Tuesday, January 08, 2013

Vulnerability

When we were children, we used to think that when we were grown-up we would no longer be vulnerable. But to grow up is to accept vulnerability... To be alive is to be vulnerable.
Madeleine L'Engle 

Being vulnerable is an interesting thing. Some of us try to avoid it at all costs. Others are OK living in that space of uncertainty and fear. Some of us even thrive in that space. I think especially of actors and actresses who deal with vulnerability on a daily basis. Some of the world's best thespians really know how to channel emotions and bring out amazing performances while making themselves vulnerable.

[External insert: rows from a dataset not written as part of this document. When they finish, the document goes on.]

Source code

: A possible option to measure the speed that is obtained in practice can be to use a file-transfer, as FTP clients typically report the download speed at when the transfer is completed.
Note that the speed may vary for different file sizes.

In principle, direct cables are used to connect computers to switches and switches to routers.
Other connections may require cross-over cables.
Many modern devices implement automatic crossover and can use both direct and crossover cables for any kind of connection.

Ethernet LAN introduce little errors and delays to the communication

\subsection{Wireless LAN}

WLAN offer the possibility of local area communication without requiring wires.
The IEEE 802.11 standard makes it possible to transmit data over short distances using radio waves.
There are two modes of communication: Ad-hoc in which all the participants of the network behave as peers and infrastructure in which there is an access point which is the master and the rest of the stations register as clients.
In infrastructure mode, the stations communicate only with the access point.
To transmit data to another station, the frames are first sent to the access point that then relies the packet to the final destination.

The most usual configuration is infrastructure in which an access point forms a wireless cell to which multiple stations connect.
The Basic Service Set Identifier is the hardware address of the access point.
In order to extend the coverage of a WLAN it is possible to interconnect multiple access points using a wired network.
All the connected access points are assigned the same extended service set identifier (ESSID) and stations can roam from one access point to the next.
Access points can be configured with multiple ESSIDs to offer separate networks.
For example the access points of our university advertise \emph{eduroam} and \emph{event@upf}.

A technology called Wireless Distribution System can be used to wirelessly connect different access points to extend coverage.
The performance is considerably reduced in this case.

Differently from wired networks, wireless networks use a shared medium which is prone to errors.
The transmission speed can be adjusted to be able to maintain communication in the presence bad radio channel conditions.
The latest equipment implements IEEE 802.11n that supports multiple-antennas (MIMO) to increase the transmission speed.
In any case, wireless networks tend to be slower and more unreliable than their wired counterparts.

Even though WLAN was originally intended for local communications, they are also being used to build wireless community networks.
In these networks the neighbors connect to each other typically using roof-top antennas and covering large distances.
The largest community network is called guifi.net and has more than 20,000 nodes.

This past Sunday, I experienced vulnerability in a new way. Well, maybe not a new way, but in a way that I have not experienced for a while. It was eye-opening and so I thought I would share the experience.

Having been a part of my church's worship team for the past 11 years, I have had experiences with vulnerability in the past. Anytime you get up on a stage to lead others in what many consider an intimate experience, there are feelings of anxiety, nervousness and vulnerability. Corporate worship is an experience that sits in this odd little pocket. Each of us comes before God in our own ways. Many of us prefer the quiet and solitude to intimately connect with God in some way. But, there is something about each of us coming together as one body to praise and honor God that really excites me and makes me feel connected.

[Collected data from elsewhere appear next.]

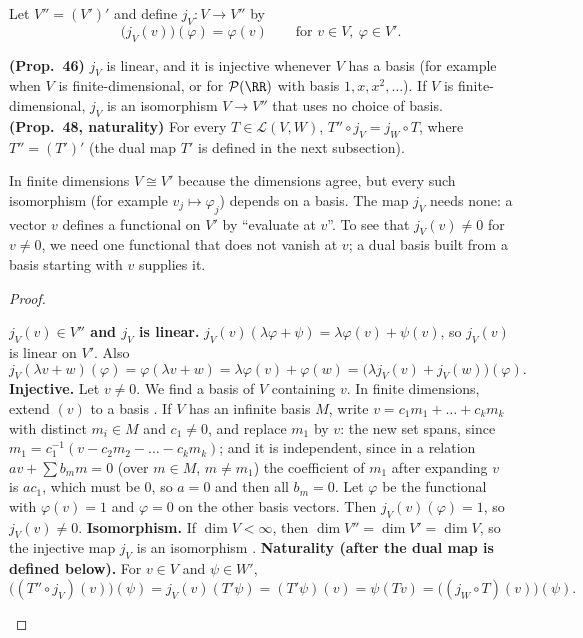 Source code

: \documentclass[10pt]{scrartcl}
\newcommand{\PP}{\mathcal P}\newcommand{\LL}{\mathcal L}\newcommand{\MM}{\mathcal M}\newcommand{\T}{\mathsf T}
\begin{document}
\begin{proposition*}
  Let $V''=(V')'$ and define $j_V\colon V\to V''$ by
  \[
    \big(j_V(v)\big)(\varphi) = \varphi(v) \qquad\text{for } v\in V,\ \varphi\in V'.
  \]
  \begin{enumerate}[(a)]
    \ii \textbf{(Prop.~46)} $j_V$ is linear, and it is injective whenever $V$ has a basis (for example when $V$ is finite-dimensional, or for $\PP(\RR)$ with basis $1,x,x^2,\dots$). If $V$ is finite-dimensional, $j_V$ is an isomorphism $V\to V''$ that uses no choice of basis.
    \ii \textbf{(Prop.~48, naturality)} For every $T\in\LL(V,W)$, $T''\circ j_V = j_W\circ T$, where $T''=(T')'$ (the dual map $T'$ is defined in the next subsection).
  \end{enumerate}
\end{proposition*}
\begin{ideabox}
  In finite dimensions $V\cong V'$ because the dimensions agree, but every such isomorphism (for example $v_j\mapsto\varphi_j$) depends on a basis. The map $j_V$ needs none: a vector $v$ defines a functional on $V'$ by ``evaluate at $v$''. To see that $j_V(v)\ne0$ for $v\ne0$, we need one functional that does not vanish at $v$; a dual basis built from a basis starting with $v$ supplies it.
\end{ideabox}
\begin{proof}
  \begin{steps}
    \ii \textbf{$j_V(v)\in V''$ and $j_V$ is linear.} $j_V(v)(\lambda\varphi+\psi)=\lambda\varphi(v)+\psi(v)$, so $j_V(v)$ is linear on $V'$. Also
    \[
      j_V(\lambda v+w)(\varphi)=\varphi(\lambda v+w)=\lambda\varphi(v)+\varphi(w)=\bigl(\lambda j_V(v)+j_V(w)\bigr)(\varphi).
    \]
    \ii \textbf{Injective.} Let $v\ne0$. We find a basis of $V$ containing $v$. In finite dimensions, extend $(v)$ to a basis . If $V$ has an infinite basis $M$, write $v=c_1m_1+\dots+c_km_k$ with distinct $m_i\in M$ and $c_1\ne0$, and replace $m_1$ by $v$: the new set spans, since $m_1=c_1^{-1}(v-c_2m_2-\dots-c_km_k)$; and it is independent, since in a relation $av+\sum b_mm=0$ (over $m\in M$, $m\ne m_1$) the coefficient of $m_1$ after expanding $v$ is $ac_1$, which must be $0$, so $a=0$ and then all $b_m=0$. Let $\varphi$ be the functional with $\varphi(v)=1$ and $\varphi=0$ on the other basis vectors. Then $j_V(v)(\varphi)=1$, so $j_V(v)\ne0$.
    \ii \textbf{Isomorphism.} If $\dim V<\infty$, then $\dim V''=\dim V'=\dim V$, so the injective map $j_V$ is an isomorphism .
    \ii \textbf{Naturality (after the dual map is defined below).} For $v\in V$ and $\psi\in W'$,
    \[
      \big((T''\circ j_V)(v)\big)(\psi)=j_V(v)(T'\psi)=(T'\psi)(v)=\psi(Tv)=\big((j_W\circ T)(v)\big)(\psi).
    \]
  \end{steps}
\end{proof}
\end{document}
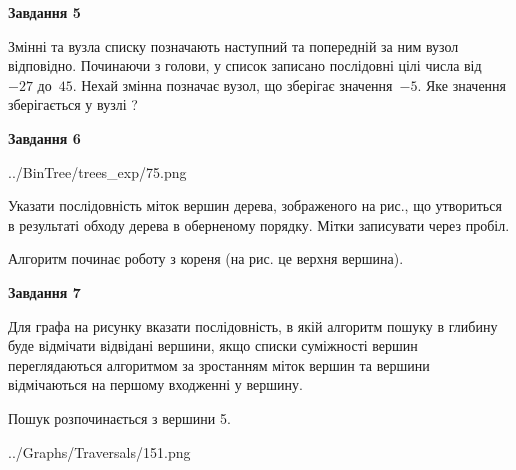 \documentclass[12pt, ukrainian]{article}
\begin{document}
{\begin {large}
{\begin {center}\textbf{Завдання 5}\end {center}}\par
Змінні  та  вузла списку позначають наступний та попередній за ним вузол відповідно. Починаючи з голови, у список записано послідовні цілі числа від~$-27$ до~$45$. Нехай змінна  позначає вузол, що зберігає значення~$-5$.
Яке значення зберігається у вузлі  ?\par
\newpage

{\begin {center}\textbf{Завдання 6}\end {center}}\par

\begin{center}
	{../BinTree/trees_exp/75.png}
\end{center}
Указати послідовність міток вершин дерева, зображеного на рис., що утвориться в результаті обходу дерева в оберненому порядку. Мітки записувати через пробіл.\par Алгоритм починає роботу з кореня (на рис. це верхня вершина).\par
\newpage

{\begin {center}\textbf{Завдання 7}\end {center}}\par
Для графа на рисунку вказати послідовність, в якій алгоритм пошуку в глибину буде відмічати відвідані вершини, якщо списки суміжності вершин переглядаються алгоритмом за зростанням міток вершин та вершини відмічаються на першому вход\-женні у вершину.\par
Пошук розпочинається з вершини 5.\par

\begin{center}
	{../Graphs/Traversals/151.png}
\end{center}\par
\newpage


\end{large}}
\end{document}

On this particular Sunday, I was unsure of how I would contribute to the team leadership. I was part of the vocal team scheduled for the morning service, but I had been sick for the previous 4 weeks. Sinus congestion and limited lung capacity were still my enemies on this morning and I wondered if I was going to be able to sing at all. Last year, while taking voice lessons with my friend Brendan, I learned that sometimes it is good for us to sing when we are in this condition. Being limited physically forces us to pay attention to details we might normally gloss over. Limited lung capacity forces a singer to pay closer attention to breath control. Limited vocal range forces a singer to choose alternate harmonies to fit with other voices. It also forces the singer to choose when to sing and when not to sing.

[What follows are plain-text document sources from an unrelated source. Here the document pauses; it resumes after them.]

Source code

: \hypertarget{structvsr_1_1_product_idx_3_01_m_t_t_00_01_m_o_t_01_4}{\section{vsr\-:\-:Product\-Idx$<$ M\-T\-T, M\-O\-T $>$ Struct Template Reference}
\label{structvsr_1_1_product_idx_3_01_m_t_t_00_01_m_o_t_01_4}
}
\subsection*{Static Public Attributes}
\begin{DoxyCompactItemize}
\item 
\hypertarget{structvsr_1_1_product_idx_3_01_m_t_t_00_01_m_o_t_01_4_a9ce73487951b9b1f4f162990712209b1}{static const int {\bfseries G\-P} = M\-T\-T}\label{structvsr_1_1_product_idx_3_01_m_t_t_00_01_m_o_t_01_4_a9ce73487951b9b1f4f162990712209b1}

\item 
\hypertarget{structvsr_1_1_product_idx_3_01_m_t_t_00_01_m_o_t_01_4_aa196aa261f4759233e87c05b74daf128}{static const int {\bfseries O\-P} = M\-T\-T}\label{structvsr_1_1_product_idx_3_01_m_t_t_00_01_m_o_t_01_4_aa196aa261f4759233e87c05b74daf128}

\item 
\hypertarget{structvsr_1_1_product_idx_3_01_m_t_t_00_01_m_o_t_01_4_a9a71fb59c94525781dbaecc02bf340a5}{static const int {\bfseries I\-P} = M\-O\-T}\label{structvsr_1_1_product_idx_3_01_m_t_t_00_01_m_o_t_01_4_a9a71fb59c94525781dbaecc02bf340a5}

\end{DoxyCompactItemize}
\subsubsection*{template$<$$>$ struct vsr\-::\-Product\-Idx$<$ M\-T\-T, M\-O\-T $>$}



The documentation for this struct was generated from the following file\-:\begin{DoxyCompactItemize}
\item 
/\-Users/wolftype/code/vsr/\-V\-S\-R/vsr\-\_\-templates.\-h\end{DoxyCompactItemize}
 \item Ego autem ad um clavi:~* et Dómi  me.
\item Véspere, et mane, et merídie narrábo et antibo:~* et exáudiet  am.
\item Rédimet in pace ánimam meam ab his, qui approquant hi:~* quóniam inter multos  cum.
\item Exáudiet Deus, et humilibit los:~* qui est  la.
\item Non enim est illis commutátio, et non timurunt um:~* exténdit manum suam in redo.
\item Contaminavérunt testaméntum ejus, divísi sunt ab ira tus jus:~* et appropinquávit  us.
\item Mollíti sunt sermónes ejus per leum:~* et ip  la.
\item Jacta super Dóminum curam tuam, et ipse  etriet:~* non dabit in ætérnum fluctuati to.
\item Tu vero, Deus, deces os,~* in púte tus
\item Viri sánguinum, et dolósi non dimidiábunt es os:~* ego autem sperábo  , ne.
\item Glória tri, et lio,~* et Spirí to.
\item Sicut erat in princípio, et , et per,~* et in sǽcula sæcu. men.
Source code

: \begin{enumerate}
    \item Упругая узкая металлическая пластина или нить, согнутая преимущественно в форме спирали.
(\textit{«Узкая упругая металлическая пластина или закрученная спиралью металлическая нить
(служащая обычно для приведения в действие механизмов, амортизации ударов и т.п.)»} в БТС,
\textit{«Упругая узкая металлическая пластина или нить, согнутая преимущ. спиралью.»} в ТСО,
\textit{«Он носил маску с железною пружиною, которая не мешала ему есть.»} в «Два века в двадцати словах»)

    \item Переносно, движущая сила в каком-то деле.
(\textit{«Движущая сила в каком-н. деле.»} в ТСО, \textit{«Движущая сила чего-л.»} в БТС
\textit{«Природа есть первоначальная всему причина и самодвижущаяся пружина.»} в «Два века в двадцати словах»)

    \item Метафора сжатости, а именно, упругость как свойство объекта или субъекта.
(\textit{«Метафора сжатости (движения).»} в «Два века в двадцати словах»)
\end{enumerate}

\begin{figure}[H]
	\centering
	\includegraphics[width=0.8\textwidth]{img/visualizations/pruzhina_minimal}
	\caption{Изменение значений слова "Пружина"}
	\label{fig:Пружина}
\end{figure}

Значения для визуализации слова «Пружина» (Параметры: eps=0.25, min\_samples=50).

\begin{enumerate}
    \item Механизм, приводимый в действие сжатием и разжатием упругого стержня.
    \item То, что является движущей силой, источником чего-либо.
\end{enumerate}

In fact, our fearless leader (Lisa) even encouraged me and pointed out that she liked how I was making good choices to sing out or hold back on certain parts of the songs. Although appreciative of the encouragement, I was flippant in my response to Lisa and noted that I sounded bad that morning and that is why I was not singing. But, as I thought more about it, I realized that what Brendan had told me in our earlier voice lessons was coming to fruition. I was learning something about myself. In my vulnerability, I was being forced to choose when to sing and when not to sing. Subconsciously, the emotional chord that was struck at that moment hit me like a ton of bricks. That, combined with what we were singing during rehearsals, opened up my emotions and I could not continue singing. It was a brief moment, but it was a moment that truly illuminated some things for me. In my vulnerability and exposure, I had learned something about myself.

On the whole, I would say that vulnerability is not something that I choose to experience regularly. I like being in comfortable and familiar situations. Experiencing something new can sometimes be a stretch for me. This particular experience was a profound one. I learned that it is OK to be vulnerable and that it is even a good thing to be broken down in front of others. For it is in those moments that we can be most alive, learning about ourselves and about living full lives in community with others.